SOLSTICE Trial Results
The Phase 2 SOLSTICE trial randomized participants to receive either tobevibart 300 mg monotherapy every two weeks (n=33) or a combination of tobevibart 300 mg and elebsiran 200 mg every four weeks (combination de novo arm, n=32). Additionally, participants from previous tobevibart or elebsiran monotherapy cohorts could rollover to receive the combination of tobevibart 300 mg and elebsiran 200 mg every four weeks (combination rollover, n=13). Virologic suppression rates were assessed at Week 24 and further monitored at Weeks 36, 48, and 60.
Key findings from the trial include:
- Rapid and Sustained Virologic Suppression: 100% of participants in the combination arms achieved an HDV RNA decrease ≥2 log10 or below the limit of detection (LOD) at Week 24, sustained through Week 60.
- Undetectable HDV RNA: 41% (13/32) of participants in the combination arms achieved undetectable HDV RNA at Week 24, increasing to 64% (14/22) at Week 36 and 80% (4/5) in the rollover cohort by Week 60.
- Hepatitis B Surface Antigen (HBsAg) Reduction: Approximately 90% of participants receiving the combination achieved HBsAg values below <10 IU/mL at Week 24, indicating suppression of key biologic mechanisms required for viral replication.
- ALT Normalization: Alanine aminotransferase (ALT) levels decreased in most participants between Day 1 and Week 24, normalizing in 47% (15/32) of participants in the combination de novo cohort and 56% (5/9) in the rollover cohort by Week 24. These rates were sustained at Week 36.
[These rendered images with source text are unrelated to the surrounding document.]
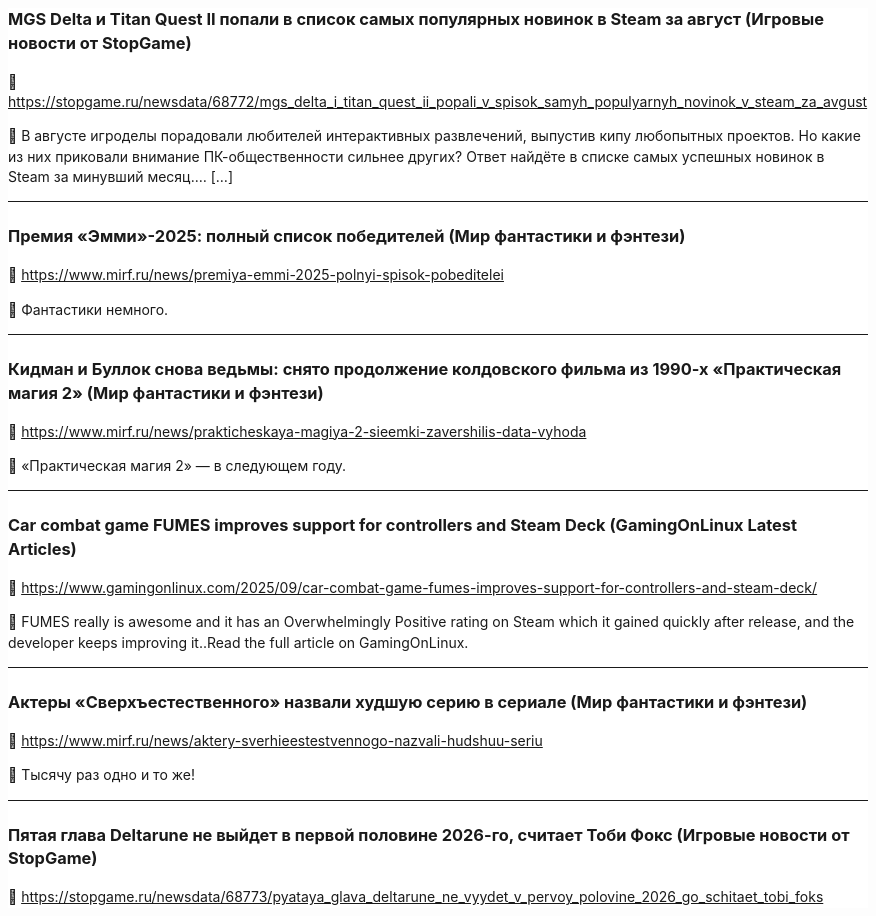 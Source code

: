 
### MGS Delta и Titan Quest II попали в список самых популярных новинок в Steam за август (Игровые новости от StopGame)

🔗 https://stopgame.ru/newsdata/68772/mgs_delta_i_titan_quest_ii_popali_v_spisok_samyh_populyarnyh_novinok_v_steam_za_avgust

💬 В августе игроделы порадовали любителей интерактивных развлечений, выпустив кипу любопытных проектов. Но какие из них приковали внимание ПК-общественности сильнее других? Ответ найдёте в списке самых успешных новинок в Steam за минувший месяц.… […]

---

### Премия «Эмми»-2025: полный список победителей (Мир фантастики и фэнтези)

🔗 https://www.mirf.ru/news/premiya-emmi-2025-polnyi-spisok-pobeditelei

💬 Фантастики немного.

---

### Кидман и Буллок снова ведьмы: снято продолжение колдовского фильма из 1990-х «Практическая магия 2» (Мир фантастики и фэнтези)

🔗 https://www.mirf.ru/news/prakticheskaya-magiya-2-sieemki-zavershilis-data-vyhoda

💬 «Практическая магия 2» — в следующем году.

---

### Car combat game FUMES improves support for controllers and Steam Deck (GamingOnLinux Latest Articles)

🔗 https://www.gamingonlinux.com/2025/09/car-combat-game-fumes-improves-support-for-controllers-and-steam-deck/

💬 FUMES really is awesome and it has an Overwhelmingly Positive rating on Steam which it gained quickly after release, and the developer keeps improving it..Read the full article on GamingOnLinux.

---

### Актеры «Сверхъестественного» назвали худшую серию в сериале (Мир фантастики и фэнтези)

🔗 https://www.mirf.ru/news/aktery-sverhieestestvennogo-nazvali-hudshuu-seriu

💬 Тысячу раз одно и то же!

---

### Пятая глава Deltarune не выйдет в первой половине 2026-го, считает Тоби Фокс (Игровые новости от StopGame)

🔗 https://stopgame.ru/newsdata/68773/pyataya_glava_deltarune_ne_vyydet_v_pervoy_polovine_2026_go_schitaet_tobi_foks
- Combined Endpoints: The combined endpoint of HDV RNA decrease ≥ 2 log10 compared to baseline or HDV RNA below LOD and ALT normalization at Week 24 was observed in 47% (15/32) of participants in the combination de novo arm. The more stringent composite endpoint of HDV RNA TND and ALT normalization was achieved in 19% (6/32) of participants in the combination de novo arm at Week 24, increasing to 27% (6/22) by Week 36.
Safety and Tolerability
The combination of tobevibart and elebsiran demonstrated a favorable safety profile, consistent with previous studies. Treatment-emergent adverse events (TEAEs) were generally mild or moderate and transient, with influenza-like illness being the most common. No ALT flares, study-related discontinuations, or treatment-related severe adverse events (SAEs) were reported.
ECLIPSE Phase 3 Program
Following discussions with the FDA, Vir Biotechnology has finalized the design of the Phase 3 registrational clinical program, ECLIPSE, to further evaluate the tobevibart and elebsiran combination in individuals with CHD. The program will consist of three randomized, controlled trials comparing the combination therapy to deferred treatment or bulevirtide. All studies will include both cirrhotic and non-cirrhotic participants.
The ECLIPSE program includes:
- ECLIPSE 1: Assessing the efficacy and safety of tobevibart and elebsiran compared to deferred treatment in regions where bulevirtide is not available or its use is limited.
- ECLIPSE 2: Evaluating the efficacy and safety of switching to tobevibart and elebsiran in individuals with CHD who have not achieved viral suppression with bulevirtide therapy.
- ECLIPSE 3: A Phase 2b head-to-head trial comparing tobevibart and elebsiran with bulevirtide in bulevirtide-naïve patients.
Regulatory Designations
The FDA has granted fast track designation to the combination of tobevibart and elebsiran for CHD treatment, aiming to expedite the development and review of drugs for serious conditions with unmet medical needs. Additionally, the EMA's Committee for Orphan Medicinal Products (COMP) has issued a positive opinion on the application for orphan drug designation for tobevibart and elebsiran in treating CHD.
Marianne De Backer, M.Sc., Ph.D., MBA, Chief Executive Officer of Vir Biotechnology, stated, "We are confident that our regimen has the potential to deliver transformative benefits for patients, and we will build on our strong SOLSTICE data to start our Phase 3 registrational ECLIPSE program as soon as possible in 2025."